Ohh, akhirnya aku tahu juga nama asli si juteks, Mizwar. Tapi aku mencium nada-nada aneh pada kalimatnya. Dan ternyata hal terakhir yang kuharapkan terjadi, terjadi juga.
“Kasih nama ya pak, bapak ganti namanya mizwar jadi yang lebih bagus supaya ga sakit-sakit lagi”. Ujar ibunya penuh harap.
“Oh,,not again!” dalam hati kuucapkan keras-kesar.
“Jangan bu, udah bagus namanya.

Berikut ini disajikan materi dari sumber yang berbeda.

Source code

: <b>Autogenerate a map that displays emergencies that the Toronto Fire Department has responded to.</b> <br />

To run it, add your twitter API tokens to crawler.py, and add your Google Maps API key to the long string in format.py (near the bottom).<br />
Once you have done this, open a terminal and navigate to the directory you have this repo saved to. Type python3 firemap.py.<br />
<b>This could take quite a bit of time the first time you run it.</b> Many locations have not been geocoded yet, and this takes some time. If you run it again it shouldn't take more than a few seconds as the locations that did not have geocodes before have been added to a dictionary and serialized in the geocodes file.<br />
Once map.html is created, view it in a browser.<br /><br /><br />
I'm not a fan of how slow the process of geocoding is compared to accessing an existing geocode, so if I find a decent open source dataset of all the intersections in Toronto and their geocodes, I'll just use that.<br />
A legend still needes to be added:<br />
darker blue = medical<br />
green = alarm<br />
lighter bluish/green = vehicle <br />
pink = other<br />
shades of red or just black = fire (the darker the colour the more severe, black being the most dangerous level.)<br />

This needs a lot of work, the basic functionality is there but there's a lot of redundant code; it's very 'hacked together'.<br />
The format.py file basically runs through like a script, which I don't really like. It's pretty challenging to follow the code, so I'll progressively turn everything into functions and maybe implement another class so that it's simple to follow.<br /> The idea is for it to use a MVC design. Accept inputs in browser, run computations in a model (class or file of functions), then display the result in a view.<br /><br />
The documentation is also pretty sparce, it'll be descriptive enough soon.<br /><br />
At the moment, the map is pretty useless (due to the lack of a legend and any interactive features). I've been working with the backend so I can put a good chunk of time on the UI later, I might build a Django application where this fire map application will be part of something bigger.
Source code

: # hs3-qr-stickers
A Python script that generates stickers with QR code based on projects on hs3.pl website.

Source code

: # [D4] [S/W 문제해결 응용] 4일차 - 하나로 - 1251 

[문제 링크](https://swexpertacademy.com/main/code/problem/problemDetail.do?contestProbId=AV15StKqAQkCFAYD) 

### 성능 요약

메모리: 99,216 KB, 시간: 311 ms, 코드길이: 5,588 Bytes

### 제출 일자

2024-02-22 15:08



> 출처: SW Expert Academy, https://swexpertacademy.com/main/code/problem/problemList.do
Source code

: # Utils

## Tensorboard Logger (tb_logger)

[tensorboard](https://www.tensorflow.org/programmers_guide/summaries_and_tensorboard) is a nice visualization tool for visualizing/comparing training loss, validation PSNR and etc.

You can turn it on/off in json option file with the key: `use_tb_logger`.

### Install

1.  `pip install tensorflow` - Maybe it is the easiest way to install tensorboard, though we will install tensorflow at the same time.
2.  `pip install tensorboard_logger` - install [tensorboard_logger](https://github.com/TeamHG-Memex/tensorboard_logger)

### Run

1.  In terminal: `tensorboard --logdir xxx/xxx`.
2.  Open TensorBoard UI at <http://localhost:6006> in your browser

Lagian kan bapaknya lagi ga disini, nama yang paling bagus itu nama yang langsung dikasih orang tuanya.” Kataku mencoba mengelit.
Singkat kata, peristiwa mengelit dan memohon terjadi kurang lebih 10 menit, sampai akhirnya aku mengalah karena tidak enak hubungan kami merenggang.
Kuingat-kuingat kembali peristiwa yang terjadi tidak lama ini dimana aku harus membuat nama dalam waktu singkat. Langsung saja kubuat nama-nama yang menurutku bagus. Ternyata proses pemberian nama kali cukup menyenangkan. Aku menuliskan semua-semua nama yang akan dipilih ke beberapa carik kertas. Pertama aku menulis nama yang menurutku sangat scientist dan berbau keilmuan. Kutawarkan nama pertama, Gamma Antariksa. Ternyata tanggapannya dapat kutebak, mamak si juteks kurang familiar dengan nama seperti itu. Lalu kucoba dengan nama-nama Arab, Ibrahim, Isa, Yahya, dan Adam. Tapi lagi-lagi belum ada yang sreg untuknya. Sempat iseng-iseng ingin kutawari nama-nama sunda dan jawa seperti Cecep, Ucup, Endang, Maman, Karno, Tarjo, Tukimin, dll, tapi akhirnya kuurungkan niatku.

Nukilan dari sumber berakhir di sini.